I'd like to talk a bit about what I've come up with in terms of data management/research organizational tools. So in my last post on this subject I mentioned that I had hacked together a shell script that did a lot of what I needed. Rather than look for the "one right" OS X tool (which I don't think really exists at this point,) I've worked on collecting extant tools and programs and figuring some way of making something that would really continue to work into the future and that would be more tailored to my particular workflow.

I'm going to outline and present what I'm doing for the public betterment anyone else looking for something like this. Also I hope that people with a similar sort of need/workflow might be able to contribute tools or offer enhancements.

Let me outline the pieces of the puzzle, first:

  • OS X/UNIX shell. [1] Having access to all of these great unix tools makes it reasonably easy to write scripts to automate the key parts of this workflow. Also, as most of my system reilies on Apache (which comes installed on OS X) and web servers, having this kind of low level access to the system is great.
  • ikiwiki. So this is a great little program that takes a directory of text files, and turns them into a wiki/website via a markdown interpreter. It also connects and automates through subversion, an open source version management tool (it can also use git and others if that's more your speed.) This part of the project is probably the geekiest and most difficult part to get working, particularly if you don't have access a good package installer. But it's possible and totally worth it.
  • Several bash/shell scripts that I have written to insert data and clips into the wiki.
    • One script that, with a command in the form of, clip [FileName] [Space delinated tags] will create a page in a research clipping section of the wiki with the contents of the clipboard, and the proper notation for tag organization and the date of collection. The script then opens the file in the text editor. I wish it could capture, more automatically the citation information (author/url) but I think this would require the browser to expose more information than it currently does. But it's pretty good.
    • One script that create new "tag indexes," which makes it easier to see all the pages tagged with specific labels. If I were more clever I could probably tie the scripts together so that whenever I added a new tag that didn't already exist that it would generate the new tag page. Except that this wouldn't cover all instances of new tag pages, so it's ok to have separate tag pages. This also helps control "tag sprawl," and prevent metadata from getting out of control.
  • A set very quick functions that let me append text any text file, as well as a quick command to append lines to the end of a general "inbox" or "codex.txt" file for quick thoughts, notes, todos, and tasks. This is outside of the wiki and not a new tool, but it works.
  • Fluid - This is a really nifty program that uses OS X tools to build "programs" built around single, site specific websites. Basically this is the ideal bridge between "web apps" and "desktop apps," particularly once Google Gears begins to work with this kind of app [2] amazing things are going to happen. Since I'm running the wiki locally, this is moot. There are other non-mac options like Mozilla Prisim, though I don't have experience with it. This makes the wiki more useable and open I think.

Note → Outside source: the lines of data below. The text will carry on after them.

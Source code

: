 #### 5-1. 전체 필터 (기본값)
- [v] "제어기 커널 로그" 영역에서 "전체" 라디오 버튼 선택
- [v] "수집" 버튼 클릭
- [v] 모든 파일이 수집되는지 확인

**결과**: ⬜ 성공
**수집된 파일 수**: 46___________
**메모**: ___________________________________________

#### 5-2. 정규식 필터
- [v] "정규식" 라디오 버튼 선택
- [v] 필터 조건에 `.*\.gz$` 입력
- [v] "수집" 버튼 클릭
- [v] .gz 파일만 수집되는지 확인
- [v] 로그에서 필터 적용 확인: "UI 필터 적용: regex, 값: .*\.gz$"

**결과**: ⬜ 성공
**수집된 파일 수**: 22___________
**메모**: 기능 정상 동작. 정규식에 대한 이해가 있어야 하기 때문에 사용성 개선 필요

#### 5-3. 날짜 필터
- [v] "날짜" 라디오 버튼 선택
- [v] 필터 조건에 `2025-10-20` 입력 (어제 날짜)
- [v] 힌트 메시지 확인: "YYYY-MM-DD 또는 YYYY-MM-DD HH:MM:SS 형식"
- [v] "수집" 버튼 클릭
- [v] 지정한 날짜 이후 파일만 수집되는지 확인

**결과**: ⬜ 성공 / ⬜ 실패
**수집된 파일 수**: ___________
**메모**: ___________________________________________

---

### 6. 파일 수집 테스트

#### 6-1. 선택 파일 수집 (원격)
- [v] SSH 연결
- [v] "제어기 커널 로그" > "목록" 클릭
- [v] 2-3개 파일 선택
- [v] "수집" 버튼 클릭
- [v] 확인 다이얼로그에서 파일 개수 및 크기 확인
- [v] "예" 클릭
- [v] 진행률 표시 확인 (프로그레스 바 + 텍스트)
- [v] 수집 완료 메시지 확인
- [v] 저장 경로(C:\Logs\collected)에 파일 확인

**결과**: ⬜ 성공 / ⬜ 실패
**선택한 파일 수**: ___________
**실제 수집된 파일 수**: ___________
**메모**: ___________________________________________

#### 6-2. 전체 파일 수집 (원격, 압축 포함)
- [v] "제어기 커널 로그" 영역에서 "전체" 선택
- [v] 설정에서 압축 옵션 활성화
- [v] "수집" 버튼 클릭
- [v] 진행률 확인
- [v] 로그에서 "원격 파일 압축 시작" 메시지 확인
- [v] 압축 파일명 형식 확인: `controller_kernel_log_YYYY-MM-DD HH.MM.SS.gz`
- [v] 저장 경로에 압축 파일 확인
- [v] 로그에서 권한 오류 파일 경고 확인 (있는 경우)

Here's a file with the relevant scripts and ikiwiki templates that I'm using. It's rough and kludgy, but if people are interested or willing to contribute (feedback, knowhow, etc.), I'd certainly be willing to work on making this more polished and accessible.

ETA: I just discovered bsag's textmate plugin, which might be a little more prime-time ready than my script, but I think with ikiwiki's tagging function and potentially a recourse to spotlight/etc indexing, my solution works better for me. But, bsag is awesome and the text mate bundle is totally way more hard core than my kludge.

[1]If you use a windows machine, or don't have easy access to a shell, my recommendation is that rather than fight windows to try and get all these things installed and working, I would see about getting server space somewhere where you'd get hosting that would include shell/ssh access in a UNIX environment. Probably the cost is pretty low, and you could use an account like this to back up data, host your email, and so forth.
[2]I've written here before a couple of times about how much I really dislike the experience of using online/web applications. Programs like this really solve this complaint. My major complaint is still the fact that there aren't good offline options for web apps, which is why I mention Gears. This is mooted by the fact that in this instance we're/I'm running the server locally, so even without a connection the wiki is accessible.